On the subject of Bluetooth, why haven’t the syncing issues with the controller been fixed? Probably half a dozen times now my controller has stopped responding to leave my character running into a wall, and it’s not on when other wireless controllers like the 360′s and even the Wavebird have been absolutely rock solid. Because Resistance is so obnoxiously stingy with the checkpoints I had to do a whole – quite difficult – section again when it cut out and sent me gaily walking out in front of a big enemy with an equally big gun.

And why isn’t there an IR receiver? I see no real benefit to a Bluetooth remote (the ergonomics of a remote mean that it’s generally pointing at the device anyway) and it only serves to annoy the AV geeks who have their expensive universal remotes. You know, the ones who you’re trying to convince that the PS3 is a high end piece of AV equipment. Mine can turn on and control the 360 and PS2 but not the PS3, the one with movie playback that I might want to use with some regularity.

Stop plugging ‘CELL?’ and ‘Blu-ray Disc?’ at every opportunity. We know you have big discs (I said ‘discs’!) and a powerful CPU but we don’t need to be told in game trailers. It comes off like vapid marketing speak and undermines how good the technology actually is.

Most of all, the PS3 needs more games. Resistance, Motorstorm, and Ninja Gaiden don’t cut it at this point against two competitors that are ahead in sales and software. Thankfully there’s some good stuff coming this year.

HD-DVD or Blu-Ray?

With CES going on in Las Vegas at the moment all the news about the next-generation DVD formats is starting to come out and the whole debate over whether the “official” format, HD-DVD, will triumph over the technically superior upstart, Blu-Ray. The last thing anyone really wants is a format war, especially when the early players are so fucking expensive.

I’m a huge DVD buff so I’ve been following this whole thing pretty much since the beginning and know the relative benefits of each format (the respective Wikipedia entries here and here are a good starting point), and really hope that a compromise can eventually be reached because a format war will do nobody any good, but it’s impossible to guess which one of the formats will win out.

The most obvious comparison is VHS against Betamax, in which the technically superior Betamax was beaten out by VHS in the race to revolutionise home entertainment. That shows that even if Blu-Ray is superior in many ways (storage space for a start: 54GB and up compared to 30-45GB) it’s not going to ensure a victory. It could be argued that any technical superiority is made irrelevant by the fact that HD-DVD carries the familiar DVD name which BR won’t be able to use, and to a consumer who dislikes jargon and prefers recognisable names that’s an important coup.

What could make or break them is hardware support, and although much has been made of the PS3′s ability to play back BD-ROMs (obvious comparisons to the PS2′s place in cementing DVD as a mainstream format should be made) you can’t ignore that Microsoft are firmly behind HD-DVD. Even if the Xbox 360 doesn’t have HD-DVD compatibility, Windows is more ubiquitous than even the almighty PlayStation and if they sneak it into homes via the growing HTPC market that’s just as much a trojan horse as the PS3.

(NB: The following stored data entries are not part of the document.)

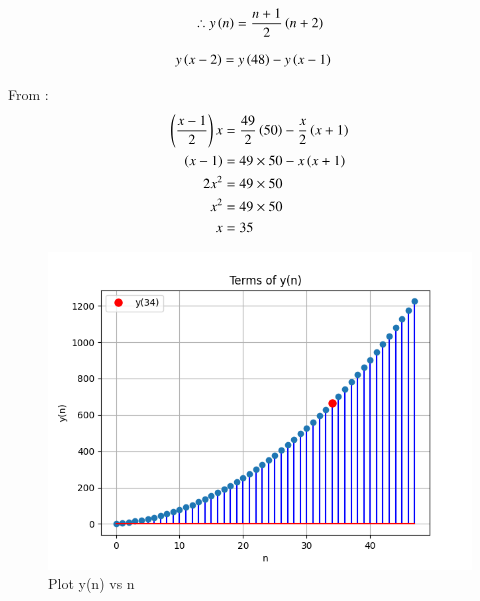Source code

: \documentclass[journal,12pt,twocolumn]{IEEEtran}
\theoremstyle{remark}
\begin{document}
\begin{align}
    \therefore y\left(n\right)=\frac{n+1}{2}\left(n+2\right)
\end{align}

\begin{align}
y\left(x-2\right)&=y\left(48\right)-y\left(x-1\right)
\end{align}

From :
\begin{align}
\left(\frac{x-1}{2}\right)x&=\frac{49}{2}\left(50\right)-\frac{x}{2}\left(x+1\right)\\
\left(x-1\right)&=49\times50 - x\left(x+1\right)\\
2x^{2}&=49\times50\\
x^{2}&=49\times50\\
x&=35
\end{align}

\newpage
\begin{figure}[h]
    
    \includegraphics[width=\columnwidth]{figs/fig1.png}
    \caption{Plot y(n) vs n}
\end{figure}

 
\end{document}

Part of me wants HD-DVD to win out for the simple reason that I’m all for standards, and Blu-Ray is another attempt by Sony to establish their own, often overpriced, standard when the current one doesn’t suit them. We’ve seen it so many times – Betamax, Memory Stick, DVD+RW, UMD, MiniDisc, ATRAC, etc – and it just locks people into Sony hardware, undermines standards, and confuses the average consumer.

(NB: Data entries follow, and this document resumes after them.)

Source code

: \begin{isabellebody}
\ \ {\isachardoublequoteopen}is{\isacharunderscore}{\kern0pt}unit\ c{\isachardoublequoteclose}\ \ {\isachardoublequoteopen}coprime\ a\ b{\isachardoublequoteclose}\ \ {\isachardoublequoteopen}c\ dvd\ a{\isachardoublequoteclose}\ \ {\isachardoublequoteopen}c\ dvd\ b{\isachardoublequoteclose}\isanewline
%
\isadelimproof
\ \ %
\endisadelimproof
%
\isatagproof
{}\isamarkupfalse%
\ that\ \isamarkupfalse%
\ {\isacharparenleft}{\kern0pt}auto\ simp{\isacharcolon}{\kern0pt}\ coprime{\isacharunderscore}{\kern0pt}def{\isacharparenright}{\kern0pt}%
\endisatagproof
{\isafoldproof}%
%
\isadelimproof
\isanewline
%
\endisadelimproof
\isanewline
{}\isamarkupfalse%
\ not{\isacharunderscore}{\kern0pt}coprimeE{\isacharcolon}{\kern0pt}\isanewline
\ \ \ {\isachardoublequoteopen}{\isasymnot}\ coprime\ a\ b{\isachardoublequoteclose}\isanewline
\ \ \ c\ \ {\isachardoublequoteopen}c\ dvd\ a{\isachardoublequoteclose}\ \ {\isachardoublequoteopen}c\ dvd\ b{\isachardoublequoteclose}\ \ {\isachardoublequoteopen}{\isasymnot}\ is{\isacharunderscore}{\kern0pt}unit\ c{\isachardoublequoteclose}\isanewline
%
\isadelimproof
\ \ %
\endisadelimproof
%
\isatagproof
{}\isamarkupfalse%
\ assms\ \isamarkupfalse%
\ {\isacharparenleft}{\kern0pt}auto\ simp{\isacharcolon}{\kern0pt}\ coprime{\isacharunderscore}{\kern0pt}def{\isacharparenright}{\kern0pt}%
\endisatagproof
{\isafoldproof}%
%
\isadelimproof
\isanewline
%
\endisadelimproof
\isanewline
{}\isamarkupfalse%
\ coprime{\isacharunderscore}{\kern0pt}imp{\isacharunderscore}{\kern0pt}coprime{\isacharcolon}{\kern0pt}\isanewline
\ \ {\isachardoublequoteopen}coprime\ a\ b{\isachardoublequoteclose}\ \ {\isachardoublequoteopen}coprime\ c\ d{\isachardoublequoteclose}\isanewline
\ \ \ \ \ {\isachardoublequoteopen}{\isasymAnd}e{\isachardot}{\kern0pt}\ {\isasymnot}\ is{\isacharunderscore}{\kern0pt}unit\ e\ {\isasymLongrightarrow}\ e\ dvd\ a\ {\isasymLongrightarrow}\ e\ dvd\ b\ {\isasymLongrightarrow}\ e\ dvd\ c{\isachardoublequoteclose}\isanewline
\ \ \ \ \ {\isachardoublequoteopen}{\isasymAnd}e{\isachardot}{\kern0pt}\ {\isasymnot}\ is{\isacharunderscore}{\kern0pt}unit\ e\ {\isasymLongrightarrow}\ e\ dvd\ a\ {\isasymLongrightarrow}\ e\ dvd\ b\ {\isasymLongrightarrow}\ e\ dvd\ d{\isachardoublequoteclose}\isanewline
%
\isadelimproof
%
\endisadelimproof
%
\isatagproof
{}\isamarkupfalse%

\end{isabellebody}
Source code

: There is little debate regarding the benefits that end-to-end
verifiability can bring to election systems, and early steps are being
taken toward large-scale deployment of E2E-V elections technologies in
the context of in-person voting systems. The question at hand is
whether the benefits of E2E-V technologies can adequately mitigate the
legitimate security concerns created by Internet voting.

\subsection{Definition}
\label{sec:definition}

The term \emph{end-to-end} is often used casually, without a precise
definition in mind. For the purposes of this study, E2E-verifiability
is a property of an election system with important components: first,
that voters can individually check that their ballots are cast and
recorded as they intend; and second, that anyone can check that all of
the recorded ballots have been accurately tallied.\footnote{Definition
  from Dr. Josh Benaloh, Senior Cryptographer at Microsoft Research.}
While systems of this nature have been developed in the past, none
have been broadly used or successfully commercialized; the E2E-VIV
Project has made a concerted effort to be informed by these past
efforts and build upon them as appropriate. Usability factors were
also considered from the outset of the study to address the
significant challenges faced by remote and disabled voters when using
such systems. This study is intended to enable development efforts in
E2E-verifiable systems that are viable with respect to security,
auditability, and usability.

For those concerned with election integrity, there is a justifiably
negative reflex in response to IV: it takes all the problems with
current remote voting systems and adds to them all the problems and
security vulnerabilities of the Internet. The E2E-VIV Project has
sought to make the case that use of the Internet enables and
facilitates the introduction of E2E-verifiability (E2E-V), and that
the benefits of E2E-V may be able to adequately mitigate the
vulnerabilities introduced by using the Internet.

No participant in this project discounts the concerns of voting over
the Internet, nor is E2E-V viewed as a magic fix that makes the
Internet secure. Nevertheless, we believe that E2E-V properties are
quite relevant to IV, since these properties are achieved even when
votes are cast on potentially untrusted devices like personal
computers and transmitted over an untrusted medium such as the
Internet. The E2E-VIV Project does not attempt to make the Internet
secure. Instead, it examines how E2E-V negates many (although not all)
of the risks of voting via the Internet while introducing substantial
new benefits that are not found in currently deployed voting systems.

Coexistence is a possibility like with DVD-RW and DVD+RW which seem to have established some form of equilibrium, but I don’t think anybody thinks that it would be a better solution than one unified standard with all movies on it. Our best hope is just that a compromise is still possible or, if a format war does happen, that it doesn’t undo all the good work that DVD has done in bringing home entertainment into the digital age.